A 5 μF capacitor is charged by a 100 V supply. The supply is then disconnected and the charged capacitor is connected to another uncharged 3 μF capacitor. How much electrostatic energy of the first capacitor is lost in the process of attaining the steady situation?

Given,
capacitance of the capacitor-C= 5 μF

potential applied across the capacitance-V= 100V

∴

Initial energy stored in capacitor,

U_{i} = \frac{1}{2} {CV}^{2} = \frac{1}{2} \times 5 \times 10^{- 6} \times (100)^{2} = 2.5 \times 10^{- 2} J .

Charge on

5 μF

capacitor-q=CV

= 5 \times 10^{- 6} \times 100

= 5 \times 10^{- 4} C .

When, supply is disconnected and, charged capacitor is connected to another uncharged capacitor of 3 μF then, the two capacitors attain a common potential V.

V_{f} = \frac{total charge}{total capacitor} = \frac{5 \times 10^{- 4}}{(5 + 3) \times 10^{- 6}} = \frac{125}{2} V .

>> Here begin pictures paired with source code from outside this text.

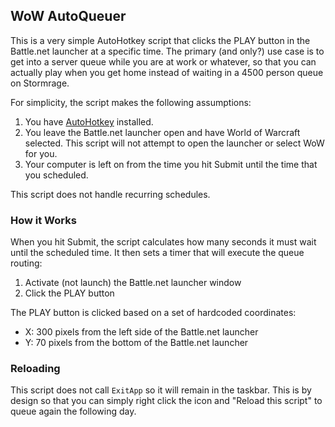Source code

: ## WoW AutoQueuer

This is a very simple AutoHotkey script that clicks the PLAY button in the Battle.net launcher at a specific time. The primary (and only?)  use case is to get into
a server queue while you are at work or whatever, so that you can actually play when you get home instead of waiting in a 4500 person queue on Stormrage.

For simplicity, the script makes the following assumptions:

1. You have [AutoHotkey](https://autohotkey.com/) installed.
2. You leave the Battle.net launcher open and have World of Warcraft selected. This script will not attempt to open the launcher or select WoW for you.
3. Your computer is left on from the time you hit Submit until the time that you scheduled.

This script does not handle recurring schedules.

### How it Works

When you hit Submit, the script calculates how many seconds it must wait until the scheduled time. It then sets a timer that will execute the queue routing:

1. Activate (not launch) the Battle.net launcher window
2. Click the PLAY button

The PLAY button is clicked based on a set of hardcoded coordinates:

- X: 300 pixels from the left side of the Battle.net launcher
- Y: 70 pixels from the bottom of the Battle.net launcher

### Reloading

This script does not call `ExitApp` so it will remain in the taskbar. This is by design so that you can simply right click the icon and "Reload this script" to
queue again the following day.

Energy stored in the capacitor, after combination

U_{f} = \frac{1}{2} C_{f} V_{f}^{2} = \frac{1}{2} \times (5 + 3) \times 10^{- 6} \times {(\frac{125}{2})}^{2} = 1.56 \times 10^{- 2} J

Therefore,
Electrostatic energy lost in the process of attaining the steady state = U_i – U_f = (2.5 – 1.56) x 10^–2 = 0.94 x 10^–2 J.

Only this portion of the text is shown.